Rendered images with source text:
◆ ◆ ◆

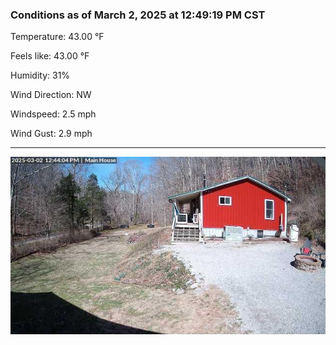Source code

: ### Conditions as of March 2, 2025 at 12:49:19 PM CST 

Temperature: 43.00 &deg;F

Feels like: 43.00 &deg;F

Humidity: 31%

Wind Direction: NW

Windspeed: 2.5 mph

Wind Gust: 2.9 mph

---

<img src="./images/latest.jpeg"/>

◆ ◆ ◆

**TASK STATEMENT:** Every line in the records is to be retyped exactly as it stands; the pictures stay out.

**WORKED SOLUTION:**
Source code

: ### Conditions as of March 2, 2025 at 12:49:19 PM CST 

Temperature: 43.00 &deg;F

Feels like: 43.00 &deg;F

Humidity: 31%

Wind Direction: NW

Windspeed: 2.5 mph

Wind Gust: 2.9 mph

---

<img src="./images/latest.jpeg"/>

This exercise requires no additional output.